These two theories share the common misapprehension that the issue raised by Brown's motion is whether the evidence is "authentic," and that its admissibility is, therefore, governed by FED.R.EVID. 901(a). We disagree. Brown's challenge is not that the bags or their contents are not what they purport to be. Instead, Brown contends that the bags have not been linked to him or, in the alternative, that the government did not establish that the bags remained intact from the time they were reportedly seen in Grant's possession on March 6, 1995, until the time they were discovered some two weeks later. In our view, Brown's position boils down to an assertion about the relevance of the evidence, and not about its authenticity.2 Therefore, we think the district court improperly applied a Rule 901(a) standard in its analysis, and, as a result, abused its discretion in granting Brown's motion to exclude the evidence.
B.
Ordinarily, based on the sort of legal error committed by the district court, we would simply reverse and remand for a reconsideration of the question. In this case, however, we have as complete a record before us as is likely to be developed before trial. Therefore, we will address what we understand to be the real basis of Brown's claim, namely that the evidence here is not relevant for purposes of establishing proof of his guilt at trial.
"Relevant evidence" means evidence having any tendency to make the existence of any fact that is of consequence to the determination of the action more probable or less probable than it would be without the evidence.
FED.R.EVID. 401. In this case, Brown was initially charged with conspiracy to traffic in cocaine, 21 U.S.C. § 846, and with carrying a firearm during and in relation to a drug trafficking offense. 18 U.S.C. § 924(c). In a superseding indictment, Brown was additionally charged with possession with intent to distribute cocaine on March 6, 1995. In light of these charges, the black pouches filled with cocaine, which were the subject of Brown's motion in limine, have a "tendency to make the existence of any fact that is of consequence to the determination of the action more probable ... than it would be without the evidence." The bags containing the cocaine, and the cocaine itself, if they can be shown to have some connection to Brown, have the tendency to establish that Brown trafficked in cocaine, that he was engaged in a drug trafficking offense, and that he possessed cocaine with the intent to distribute it on March 6, 1995.
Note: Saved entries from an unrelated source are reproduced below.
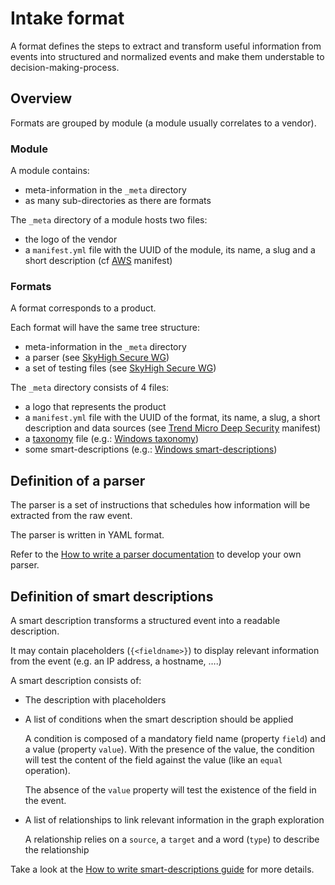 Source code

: # Intake format

A format defines the steps to extract and transform useful information from events into structured and normalized events and make them understable to decision-making-process.

## Overview

Formats are grouped by module (a module usually correlates to a vendor).

### Module

A module contains:

- meta-information in the `_meta` directory
- as many sub-directories as there are formats

The `_meta` directory of a module hosts two files:

- the logo of the vendor
- a `manifest.yml` file with the UUID of the module, its name, a slug and a short description (cf [AWS](https://github.com/SEKOIA-IO/intake-formats/blob/main/AWS/_meta/manifest.yml) manifest)

### Formats

A format corresponds to a product.

Each format will have the same tree structure:

- meta-information in the `_meta` directory
- a parser (see [SkyHigh Secure WG](https://github.com/SEKOIA-IO/intake-formats/blob/main/SkyhighSecurity/skyhigh_secure_web_gateway/ingest/parser.yml))
- a set of testing files (see [SkyHigh Secure WG](https://github.com/SEKOIA-IO/intake-formats/tree/main/SkyhighSecurity/skyhigh_secure_web_gateway/tests))

The `_meta` directory consists of 4 files:

- a logo that represents the product
- a `manifest.yml` file with the UUID of the format, its name, a slug, a short description and data sources (see [Trend Micro Deep Security](https://github.com/SEKOIA-IO/intake-formats/blob/main/Trend%20Micro/deep-security/_meta/manifest.yml) manifest)
- a [taxonomy](taxonomy.md) file (e.g.: [Windows taxonomy](https://github.com/SEKOIA-IO/intake-formats/blob/main/Windows/windows/_meta/fields.yml))
- some smart-descriptions (e.g.: [Windows smart-descriptions](https://github.com/SEKOIA-IO/intake-formats/blob/main/Windows/windows/_meta/smart-descriptions.json))

## Definition of a parser

The parser is a set of instructions that schedules how information will be extracted from the raw event.

The parser is written in YAML format.

Refer to the [How to write a parser documentation](parser.md) to develop your own parser.

## Definition of smart descriptions

A smart description transforms a structured event into a readable description.

It may contain placeholders (`{<fieldname>}`) to display relevant information from the event (e.g. an IP address, a hostname, ….)

A smart description consists of:

- The description with placeholders
- A list of conditions when the smart description should be applied
    
    A condition is composed of a mandatory field name (property `field`) and a value (property `value`).
    With the presence of the value, the condition will test the content of the field against the value (like an `equal` operation). 
    
    The absence of the `value` property will test the existence of the field in the event.
    
- A list of relationships to link relevant information in the graph exploration
    
    A relationship relies on a `source`, a `target` and a word (`type`) to describe the relationship
    
Take a look at the [How to write smart-descriptions guide](smartdescriptions.md) for more details.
The preliminary question of admissibility of the evidence Brown seeks to exclude is governed by FED.R.EVID. 104(b), which provides that:
When the relevancy of evidence depends upon the fulfillment of a condition of fact, the court shall admit it upon, or subject to, the introduction of evidence sufficient to support a finding of the fulfillment of the condition.
The Rule's language is mandatory and not hortatory. It requires admission of evidence, the relevancy of which depends upon the fulfillment of a condition of fact--in this case, that the two black pouches have some connection with defendant Lewis Brown. We have no doubt that the evidence the government was prepared to introduce at trial, which we have detailed above, is sufficient to support a finding of the fulfillment of that condition.
The only other question, as we see it, is whether the evidence might properly be excluded under FED.R.EVID. 403, which provides:
Although relevant, evidence may be excluded if its probative value is substantially outweighed by the danger of unfair prejudice, confusion of the issues, or misleading the jury, or by considerations of undue delay, waste of time, or needless presentation of cumulative evidence.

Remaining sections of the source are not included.